Source is in boost_1_48_0\boost\chrono\detail\inlined\win\chrono.cpp


_______________________________________________
Unsubscribe & other changes: http://lists.boost.org/mailman/listinfo.cgi/boost

Vicente J. Botet Escriba

unread,
Nov 29, 2011, 3:39:03 AM11/29/11
to bo...@lists.boost.org
Le 29/11/11 04:22, Kenneth Porter a écrit :

> I expect most people will use boost::chrono::steady_clock to measure
> performance.
I guess that also.

> I've been considering switching from my raw calls to the
> Windows peformance counter APIs to the steady_clock. I'm a little worried
> about the overhead of what should be a non-intrusive facility.
Glad to hear you are considering it. Have you any measures that let you
think there is a serious overhead? How do you use the ::now() function
to make your performance measures?

> In examing the source, I see that steady_clock::now() reads the performance
> counter and then multiplies it by the reciprocal of the counter's frequency
> (acquired on first use of the clock) to return the time in nanoseconds. How
> expensive is this 64 bit multiply on a 32 bit system?
I have added recently a performance test in
https://svn.boost.org/svn/boost/branches/release/libs/chrono/perf/store_now_in_vector.cpp.
I have no access to a windows platform now, but if you could run it in
your system? For a Mac-OS

I get for 100000 the following figures

debug

system_clock 107995476 nanoseconds
changes: 137173
steady_clock 27631675 nanoseconds
changes: 999999
high_resolution_clock 27683032 nanoseconds
changes: 999999
process_real_cpu_clock 640388694 nanoseconds
changes: 560828
process_user_cpu_clock 1090746878 nanoseconds
changes: 50
process_system_cpu_clock 1083428100 nanoseconds
changes: 62
process_cpu_clock 1093743446 nanoseconds
changes: 238

release

system_clock 44870075 nanoseconds
changes: 46173
steady_clock 23371245 nanoseconds
changes: 999999
high_resolution_clock 23554410 nanoseconds
changes: 999999
process_real_cpu_clock 619828025 nanoseconds
changes: 531914
process_user_cpu_clock 1079721262 nanoseconds
changes: 45
process_system_cpu_clock 1081643605 nanoseconds
changes: 63
process_cpu_clock 1077525848 nanoseconds
changes: 217

That is ~24ns for steady_clock::now().

> How hard would it be
> to have now() return a time_point that stores the raw tick value and only
> converts it to nanoseconds when a calculation in real units is required?

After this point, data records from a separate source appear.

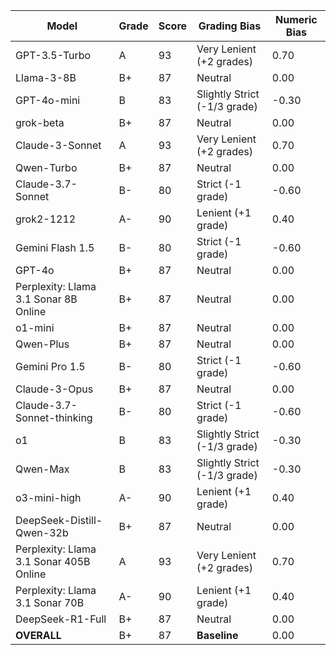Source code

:| Model | Grade | Score | Grading Bias | Numeric Bias |
|------|-------|-------|-------------|-------------|
| GPT-3.5-Turbo | A | 93 | Very Lenient (+2 grades) | 0.70 |
| Llama-3-8B | B+ | 87 | Neutral | 0.00 |
| GPT-4o-mini | B | 83 | Slightly Strict (-1/3 grade) | -0.30 |
| grok-beta | B+ | 87 | Neutral | 0.00 |
| Claude-3-Sonnet | A | 93 | Very Lenient (+2 grades) | 0.70 |
| Qwen-Turbo | B+ | 87 | Neutral | 0.00 |
| Claude-3.7-Sonnet | B- | 80 | Strict (-1 grade) | -0.60 |
| grok2-1212 | A- | 90 | Lenient (+1 grade) | 0.40 |
| Gemini Flash 1.5 | B- | 80 | Strict (-1 grade) | -0.60 |
| GPT-4o | B+ | 87 | Neutral | 0.00 |
| Perplexity: Llama 3.1 Sonar 8B Online | B+ | 87 | Neutral | 0.00 |
| o1-mini | B+ | 87 | Neutral | 0.00 |
| Qwen-Plus | B+ | 87 | Neutral | 0.00 |
| Gemini Pro 1.5 | B- | 80 | Strict (-1 grade) | -0.60 |
| Claude-3-Opus | B+ | 87 | Neutral | 0.00 |
| Claude-3.7-Sonnet-thinking | B- | 80 | Strict (-1 grade) | -0.60 |
| o1 | B | 83 | Slightly Strict (-1/3 grade) | -0.30 |
| Qwen-Max | B | 83 | Slightly Strict (-1/3 grade) | -0.30 |
| o3-mini-high | A- | 90 | Lenient (+1 grade) | 0.40 |
| DeepSeek-Distill-Qwen-32b | B+ | 87 | Neutral | 0.00 |
| Perplexity: Llama 3.1 Sonar 405B Online | A | 93 | Very Lenient (+2 grades) | 0.70 |
| Perplexity: Llama 3.1 Sonar 70B | A- | 90 | Lenient (+1 grade) | 0.40 |
| DeepSeek-R1-Full | B+ | 87 | Neutral | 0.00 |
| **OVERALL** | B+ | 87 | **Baseline** | 0.00 |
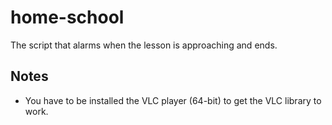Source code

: # home-school
The script that alarms when the lesson is approaching and ends.

## Notes
- You have to be installed the VLC player (64-bit) to get the VLC library to work.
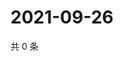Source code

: # 2021-09-26

共 0 条

<!-- BEGIN WEIBO -->
<!-- 最后更新时间 Sun Sep 26 2021 02:11:51 GMT+0800 (China Standard Time) -->

<!-- END WEIBO -->

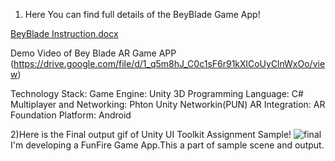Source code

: 1) Here You can find full details of the BeyBlade Game App!

[BeyBlade Instruction.docx](https://github.com/user-attachments/files/18307777/BeyBlade.Instruction.docx)

Demo Video of Bey Blade AR Game APP (https://drive.google.com/file/d/1_q5m8hJ_C0c1sF6r91kXlCoUyClnWxOo/view)

Technology Stack:
  Game Engine: Unity 3D
  Programming Language: C#
  Multiplayer and Networking: Phton Unity Networkin(PUN)
  AR Integration: AR Foundation
  Platform: Android

2)Here is the Final output gif of Unity UI Toolkit Assignment Sample!
![final](https://github.com/user-attachments/assets/65a6ee71-0b8b-477a-88f1-33a9cdf10ff1)
I'm developing a FunFire Game App.This a part of sample scene and output.

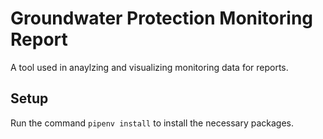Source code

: # Groundwater Protection Monitoring Report

A tool used in anaylzing and visualizing monitoring data for reports.

## Setup

Run the command `pipenv install` to install the necessary packages.
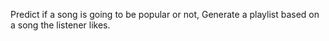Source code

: Predict if a song is going to be popular or not, Generate a playlist based on a song the listener likes.
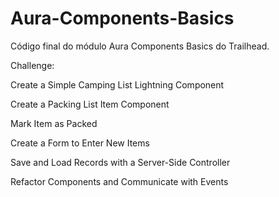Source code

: # Aura-Components-Basics
Código final do módulo Aura Components Basics do Trailhead.

Challenge:
	
  Create a Simple Camping List Lightning Component  
  
  Create a Packing List Item Component	
  
  Mark Item as Packed	
  
  Create a Form to Enter New Items	
  
  Save and Load Records with a Server-Side Controller	
  
  Refactor Components and Communicate with Events	
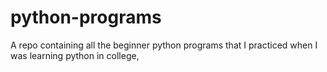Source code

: # python-programs
A repo containing all the beginner python programs that I practiced when I was learning python in college,
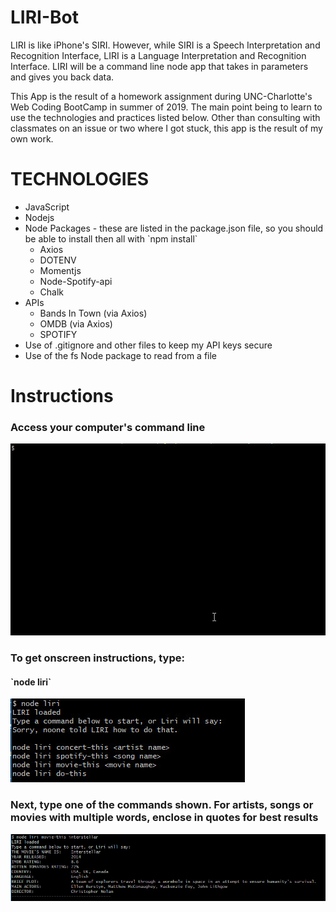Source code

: # LIRI-Bot
LIRI is like iPhone's SIRI. However, while SIRI is a Speech Interpretation and Recognition Interface, LIRI is a Language Interpretation and Recognition Interface. LIRI will be a command line node app that takes in parameters and gives you back data.
<p></p>
This App is the result of a homework assignment during UNC-Charlotte's Web Coding BootCamp in summer of 2019. The main point being to learn to use the technologies and practices listed below. Other than consulting with classmates on an issue or two where I got stuck, this app is the result of my own work. 

# TECHNOLOGIES
<ul>
<li>JavaScript
<li>Nodejs
<li>Node Packages - these are listed in the package.json file, so you should be able to install then all with `npm install`
    <ul>
    <li>Axios
    <li>DOTENV
    <li>Momentjs
    <li>Node-Spotify-api
    <li>Chalk
    </ul>
<li>APIs
    <ul>
    <li>Bands In Town (via Axios)
    <li>OMDB (via Axios)
    <li>SPOTIFY
    </ul>
<li>Use of .gitignore and other files to keep my API keys secure
<li>Use of the fs Node package to read from a file
</ul>

# Instructions
<h3>Access your computer's command line</h3>
<img src="images/1.jpg" alt="command line screen">

<h3>To get onscreen instructions, type:</h3>
<h4>`node liri`</h4>
<img src="images/2.jpg" alt="Type node liri">

<h3>Next, type one of the commands shown. For artists, songs or movies with multiple words, enclose in quotes for best results</h3>
<img src="images/3.jpg" alt="Type node liri movie-this interstellar">
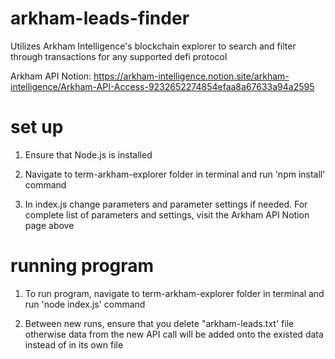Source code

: # arkham-leads-finder
Utilizes Arkham Intelligence's blockchain explorer to search and filter through transactions for any supported defi protocol

Arkham API Notion: 
https://arkham-intelligence.notion.site/arkham-intelligence/Arkham-API-Access-9232652274854efaa8a67633a94a2595


#  set up
1. Ensure that Node.js is installed 

2. Navigate to term-arkham-explorer folder in terminal and run 'npm install' command 

3. In index.js change parameters and parameter settings if needed. For complete list of parameters and settings, visit the Arkham API Notion page above

# running program
1. To run program, navigate to term-arkham-explorer folder in terminal and run 'node index.js' command 

2. Between new runs, ensure that you delete "arkham-leads.txt' file otherwise data from the new API call will be added 
onto the existed data instead of in its own file


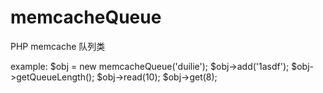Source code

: # memcacheQueue
PHP memcache 队列类

example:
$obj = new memcacheQueue('duilie');
$obj->add('1asdf');
$obj->getQueueLength();
$obj->read(10);
$obj->get(8);
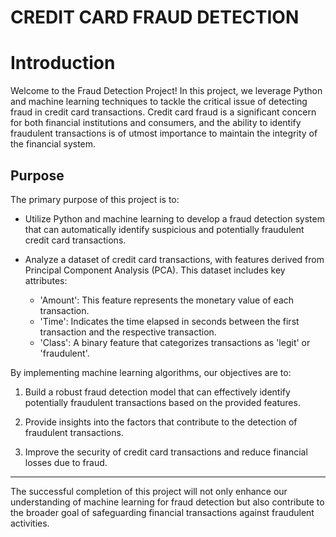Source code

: #   CREDIT CARD FRAUD DETECTION

# Introduction

Welcome to the Fraud Detection Project! In this project, we leverage Python and machine learning techniques to tackle the critical issue of detecting fraud in credit card transactions. Credit card fraud is a significant concern for both financial institutions and consumers, and the ability to identify fraudulent transactions is of utmost importance to maintain the integrity of the financial system.

## Purpose

The primary purpose of this project is to:

- Utilize Python and machine learning to develop a fraud detection system that can automatically identify suspicious and potentially fraudulent credit card transactions.

- Analyze a dataset of credit card transactions, with features derived from Principal Component Analysis (PCA). This dataset includes key attributes:
  - 'Amount': This feature represents the monetary value of each transaction.
  - 'Time': Indicates the time elapsed in seconds between the first transaction and the respective transaction.
  - 'Class': A binary feature that categorizes transactions as 'legit' or 'fraudulent'.

By implementing machine learning algorithms, our objectives are to:

1. Build a robust fraud detection model that can effectively identify potentially fraudulent transactions based on the provided features.

2. Provide insights into the factors that contribute to the detection of fraudulent transactions.

3. Improve the security of credit card transactions and reduce financial losses due to fraud.

<hr>


The successful completion of this project will not only enhance our understanding of machine learning for fraud detection but also contribute to the broader goal of safeguarding financial transactions against fraudulent activities.



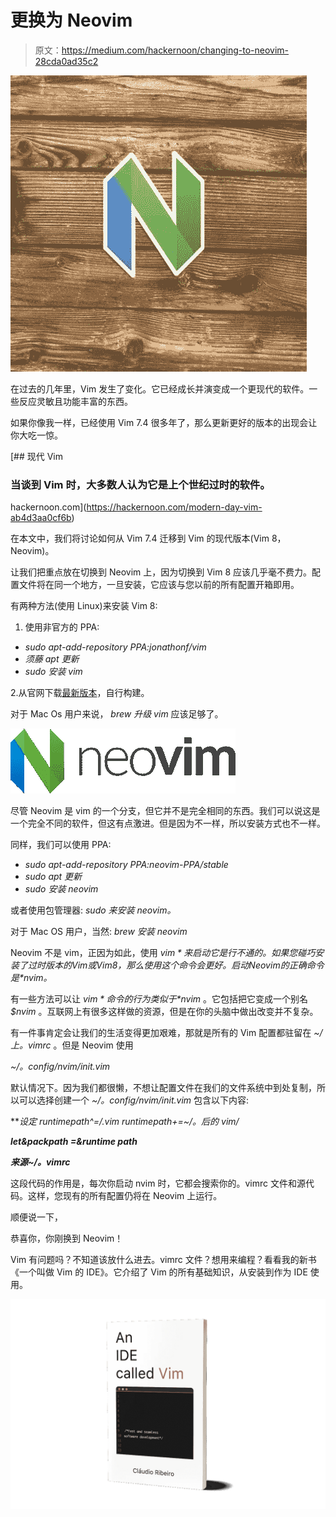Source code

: # 更换为 Neovim

> 原文：<https://medium.com/hackernoon/changing-to-neovim-28cda0ad35c2>

![](img/788b3e3d3458840e14e680ea8db667a8.png)

在过去的几年里，Vim 发生了变化。它已经成长并演变成一个更现代的软件。一些反应灵敏且功能丰富的东西。

如果你像我一样，已经使用 Vim 7.4 很多年了，那么更新更好的版本的出现会让你大吃一惊。

[](https://hackernoon.com/modern-day-vim-ab4d3aa0cf6b) [## 现代 Vim

### 当谈到 Vim 时，大多数人认为它是上个世纪过时的软件。

hackernoon.com](https://hackernoon.com/modern-day-vim-ab4d3aa0cf6b) 

在本文中，我们将讨论如何从 Vim 7.4 迁移到 Vim 的现代版本(Vim 8，Neovim)。

让我们把重点放在切换到 Neovim 上，因为切换到 Vim 8 应该几乎毫不费力。配置文件将在同一个地方，一旦安装，它应该与您以前的所有配置开箱即用。

有两种方法(使用 Linux)来安装 Vim 8:

1.  使用非官方的 PPA:

*   *sudo apt-add-repository PPA:jonathonf/vim*
*   *须藤 apt 更新*
*   *sudo 安装 vim*

2.从官网下载[最新版本](https://github.com/neovim/neovim/releases/tag/v0.3.1)，自行构建。

对于 Mac Os 用户来说， *brew 升级 vim* 应该足够了。

![](img/91ecfdb23e8aa623728bcf533d360743.png)

尽管 Neovim 是 vim 的一个分支，但它并不是完全相同的东西。我们可以说这是一个完全不同的软件，但这有点激进。但是因为不一样，所以安装方式也不一样。

同样，我们可以使用 PPA:

*   *sudo apt-add-repository PPA:neovim-PPA/stable*
*   *sudo apt 更新*
*   *sudo 安装 neovim*

或者使用包管理器: *sudo 来安装 neovim。*

对于 Mac OS 用户，当然: *brew 安装 neovim*

Neovim 不是 vim，正因为如此，使用 *$vim* 来启动它是行不通的。如果您碰巧安装了过时版本的 Vim 或 Vim 8，那么使用这个命令会更好。启动 Neovim 的正确命令是 *$nvim。*

有一些方法可以让 *$vim* 命令的行为类似于 *$nvim* 。它包括把它变成一个别名 *$nvim* 。互联网上有很多这样做的资源，但是在你的头脑中做出改变并不复杂。

有一件事肯定会让我们的生活变得更加艰难，那就是所有的 Vim 配置都驻留在 *~/上。vimrc* 。但是 Neovim 使用

*~/。config/nvim/init.vim*

默认情况下。因为我们都很懒，不想让配置文件在我们的文件系统中到处复制，所以可以选择创建一个 *~/。config/nvim/init.vim* 包含以下内容:

***设定 runtimepath^=/.vim runtimepath+=~/。*后的 vim/**

***let&packpath =&runtime path***

***来源~/。vimrc***

这段代码的作用是，每次你启动 nvim 时，它都会搜索你的。vimrc 文件和源代码。这样，您现有的所有配置仍将在 Neovim 上运行。

顺便说一下，

恭喜你，你刚换到 Neovim！

Vim 有问题吗？不知道该放什么进去。vimrc 文件？想用来编程？看看我的新书《一个叫做 Vim 的 IDE》。它介绍了 Vim 的所有基础知识，从安装到作为 IDE 使用。

![](img/053f3cacbb0c0a4d951a5d9075cfbc3b.png)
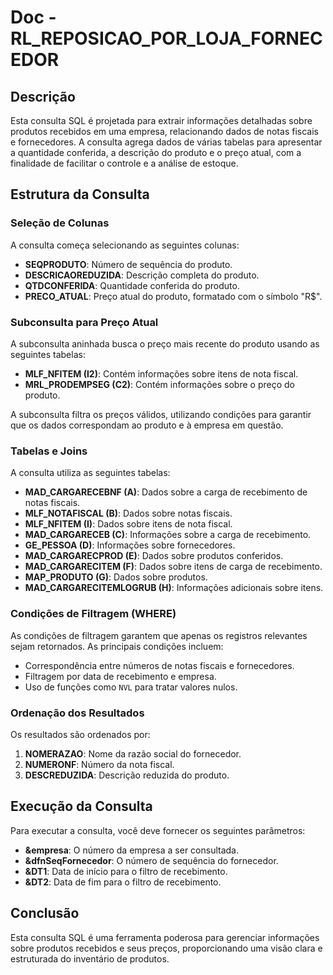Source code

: 
# Doc - RL_REPOSICAO_POR_LOJA_FORNECEDOR

## Descrição

Esta consulta SQL é projetada para extrair informações detalhadas sobre produtos recebidos em uma empresa, relacionando dados de notas fiscais e fornecedores. A consulta agrega dados de várias tabelas para apresentar a quantidade conferida, a descrição do produto e o preço atual, com a finalidade de facilitar o controle e a análise de estoque.

## Estrutura da Consulta

### Seleção de Colunas

A consulta começa selecionando as seguintes colunas:

- **SEQPRODUTO**: Número de sequência do produto.
- **DESCRICAOREDUZIDA**: Descrição completa do produto.
- **QTDCONFERIDA**: Quantidade conferida do produto.
- **PRECO_ATUAL**: Preço atual do produto, formatado com o símbolo "R$".

### Subconsulta para Preço Atual

A subconsulta aninhada busca o preço mais recente do produto usando as seguintes tabelas:

- **MLF_NFITEM (I2)**: Contém informações sobre itens de nota fiscal.
- **MRL_PRODEMPSEG (C2)**: Contém informações sobre o preço do produto.

A subconsulta filtra os preços válidos, utilizando condições para garantir que os dados correspondam ao produto e à empresa em questão.

### Tabelas e Joins

A consulta utiliza as seguintes tabelas:

- **MAD_CARGARECEBNF (A)**: Dados sobre a carga de recebimento de notas fiscais.
- **MLF_NOTAFISCAL (B)**: Dados sobre notas fiscais.
- **MLF_NFITEM (I)**: Dados sobre itens de nota fiscal.
- **MAD_CARGARECEB (C)**: Informações sobre a carga de recebimento.
- **GE_PESSOA (D)**: Informações sobre fornecedores.
- **MAD_CARGARECPROD (E)**: Dados sobre produtos conferidos.
- **MAD_CARGARECITEM (F)**: Dados sobre itens de carga de recebimento.
- **MAP_PRODUTO (G)**: Dados sobre produtos.
- **MAD_CARGARECITEMLOGRUB (H)**: Informações adicionais sobre itens.

### Condições de Filtragem (WHERE)

As condições de filtragem garantem que apenas os registros relevantes sejam retornados. As principais condições incluem:

- Correspondência entre números de notas fiscais e fornecedores.
- Filtragem por data de recebimento e empresa.
- Uso de funções como `NVL` para tratar valores nulos.

### Ordenação dos Resultados

Os resultados são ordenados por:

1. **NOMERAZAO**: Nome da razão social do fornecedor.
2. **NUMERONF**: Número da nota fiscal.
3. **DESCREDUZIDA**: Descrição reduzida do produto.

## Execução da Consulta

Para executar a consulta, você deve fornecer os seguintes parâmetros:

- **&empresa**: O número da empresa a ser consultada.
- **&dfnSeqFornecedor**: O número de sequência do fornecedor.
- **&DT1**: Data de início para o filtro de recebimento.
- **&DT2**: Data de fim para o filtro de recebimento.

## Conclusão

Esta consulta SQL é uma ferramenta poderosa para gerenciar informações sobre produtos recebidos e seus preços, proporcionando uma visão clara e estruturada do inventário de produtos.
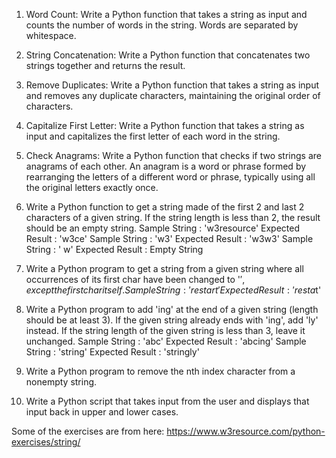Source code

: 1. Word Count:
Write a Python function that takes a string as input and counts the number of words in the string. Words are separated by whitespace.

2. String Concatenation:
Write a Python function that concatenates two strings together and returns the result.

3. Remove Duplicates:
Write a Python function that takes a string as input and removes any duplicate characters, maintaining the original order of characters.

4. Capitalize First Letter:
Write a Python function that takes a string as input and capitalizes the first letter of each word in the string.

5. Check Anagrams:
Write a Python function that checks if two strings are anagrams of each other. An anagram is a word or phrase formed by rearranging the letters of a different word or phrase, typically using all the original letters exactly once.

6. Write a Python function to get a string made of the first 2 and last 2 characters of a given string. If the string length is less than 2, the result should be an empty string.
Sample String : 'w3resource'
Expected Result : 'w3ce'
Sample String : 'w3'
Expected Result : 'w3w3'
Sample String : ' w'
Expected Result : Empty String 

7. Write a Python program to get a string from a given string where all occurrences of its first char have been changed to '$', except the first char itself.
Sample String : 'restart'
Expected Result : 'resta$t'

8. Write a Python program to add 'ing' at the end of a given string (length should be at least 3). If the given string already ends with 'ing', add 'ly' instead. If the string length of the given string is less than 3, leave it unchanged.
Sample String : 'abc'
Expected Result : 'abcing'
Sample String : 'string'
Expected Result : 'stringly'

9. Write a Python program to remove the nth index character from a nonempty string.

10. Write a Python script that takes input from the user and displays that input back in upper and lower cases. 


Some of the exercises are from here: https://www.w3resource.com/python-exercises/string/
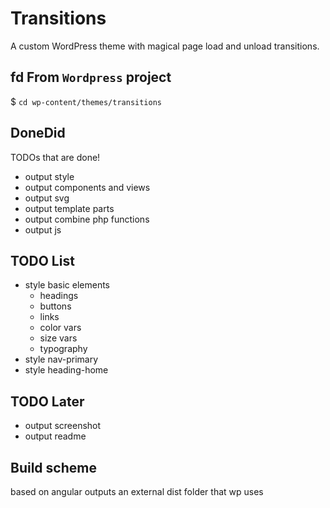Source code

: # Transitions
A custom WordPress theme with magical page load and unload transitions.

## fd From `Wordpress` project
$ `cd wp-content/themes/transitions`


## DoneDid 
TODOs that are done!
- output style
- output components and views
- output svg
- output template parts
- output combine php functions
- output js

## TODO List
- style basic elements
	- headings
	- buttons
	- links
	- color vars
	- size vars
	- typography 
- style nav-primary
- style heading-home

## TODO Later
- output screenshot
- output readme

## Build scheme
based on angular
outputs an external dist folder that wp uses
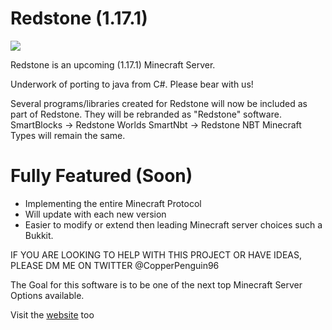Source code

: # Redstone (1.17.1)
![](https://redstoneserver.000webhostapp.com/images/wide.png)

Redstone is an upcoming (1.17.1) Minecraft Server.

Underwork of porting to java from C#. Please bear with us!

Several programs/libraries created for Redstone will now be included as part of Redstone. They will be rebranded as "Redstone" software.
SmartBlocks -> Redstone Worlds
SmartNbt -> Redstone NBT
Minecraft Types will remain the same.

# Fully Featured (Soon)

  - Implementing the entire Minecraft Protocol
  - Will update with each new version
  - Easier to modify or extend then leading Minecraft server choices such a Bukkit.
  
IF YOU ARE LOOKING TO HELP WITH THIS PROJECT OR HAVE IDEAS, PLEASE DM ME ON TWITTER @CopperPenguin96

The Goal for this software is to be one of the next top Minecraft Server Options available.

Visit the [website](https://redstoneserver.000webhostapp.com/) too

Ummm, we can store whatever we want in
steady_clock::time_point::duration::rep, but duration::period must be
know at compile-time and in Windows this is a run-time information.
So no, we cannot store the result of the performances counter and
convert it when requiered without making it special case that would
break all the chrono architecture.


>
> (Comparison to another time_point could still be done in performance
> counter ticks, saving the multiply.) Is it worth the extra complexity to
> demand-convert ticks to nanoseconds?

I see the advantage, I would like to considering it if the performances
results are really catastrofic to you.

Best,
Vicente

Vicente J. Botet Escriba

unread,
Nov 29, 2011, 5:09:27 PM11/29/11
to bo...@lists.boost.org
Le 29/11/11 09:39, Vicente J. Botet Escriba a écrit :

> Le 29/11/11 04:22, Kenneth Porter a écrit :
>
>> How hard would it be
>> to have now() return a time_point that stores the raw tick value and
>> only
>> converts it to nanoseconds when a calculation in real units is required?
> Ummm, we can store whatever we want in
> steady_clock::time_point::duration::rep, but duration::period must be
> know at compile-time and in Windows this is a run-time information.
> So no, we cannot store the result of the performances counter and
> convert it when requiered without making it special case that would
> break all the chrono architecture.
>>
>> (Comparison to another time_point could still be done in performance
>> counter ticks, saving the multiply.) Is it worth the extra complexity to
>> demand-convert ticks to nanoseconds?
> I see the advantage, I would like to considering it if the
> performances results are really catastrofic to you.
>
Hi again,

I've been thinking about the cost induced by the run-time getting of the
period for steady_clock and other clocks.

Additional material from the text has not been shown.